In that respect, I fear that the Government are moving in the wrong direction. The pre-scrutiny committees pointed to powers that they said were too broad and lacked clarity. Some of those powers have now been put into codes of practice, and there is nothing wrong with such codes of practice being available at this stage—we called for that, it is good to have them, and I applaud the Home Secretary for putting them before the House. However, there is a big difference between defining a power in a code of practice and defining it in statute. Even where powers are defined in the Bill, there is ambiguity.

A lot of the discussion this afternoon has been about internet connection records, and I urge Members to look again at clause 54, which is extremely vague and broad. As my hon. Friend the Member for Walthamstow (Stella Creasy) powerfully said, the distinction between content and contact is not as easy to make as it first appears. The necessity test in relation to some of the powers has also not yet fully been made. Of particular concern are the bulk powers, which allow the security and intelligence agencies to collect large volumes of data, including communications data and contact.

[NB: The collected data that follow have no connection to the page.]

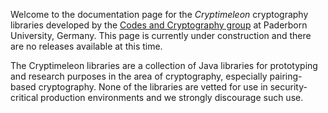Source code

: Welcome to the documentation page for the *Cryptimeleon* cryptography libraries developed by the [Codes and Cryptography group](https://cs.uni-paderborn.de/en/cuk-1) at Paderborn University, Germany. This page is currently under construction and there are no releases available at this time.

The Cryptimeleon libraries are a collection of Java libraries for prototyping and research purposes in the area of cryptography, especially pairing-based cryptography.
None of the libraries are vetted for use in security-critical production environments and we strongly discourage such use.
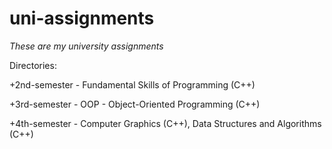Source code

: # uni-assignments

*These are my university assignments*

Directories:

+2nd-semester - Fundamental Skills of Programming (C++)

+3rd-semester - OOP - Object-Oriented Programming (C++)

+4th-semester - Computer Graphics (C++), Data Structures and Algorithms (C++)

Operational cases have been published. So far, they have failed to convince. They need to be independently assessed. The Home Secretary indicated that the information has been given to the Intelligence and Security Committee, and we await the outcome of that. I do not suggest they cannot be justified, but it is important for the public at large that they are justified.

On proportionality, the principle is that the most intrusive powers should be reserved for the most serious cases. There must be clear safeguards to prevent the temptations of using them for lesser offences. There can be no doubt that when a young child goes missing or the intelligence suggests a suspected terrorist attack, access to data held by the police—and, where necessary, the security and intelligence services—should be rapid and reliable. However, that does not justify routine resort to intrusive measures in other, less serious cases.

A lot of concern has been expressed about internet connection records. A rule that should be applied in investigatory powers cases is that the wider the set of data collected, the more careful the threshold should be and the higher the point of access. Even if the case can be made for internet connection records, that is a very, very wide dataset. This requires the threshold for access to be reconsidered and I invite the Government to consider the really serious matter of the threshold for access for internet connection records.

A fit-for-purpose 21st-century surveillance law is a prize worth fighting for and Labour will work with the Government to achieve it. For that to happen, however, the Government need to allow sufficient time for scrutiny, and, equally importantly, to shift position on a number of key issues. It is as simple as that.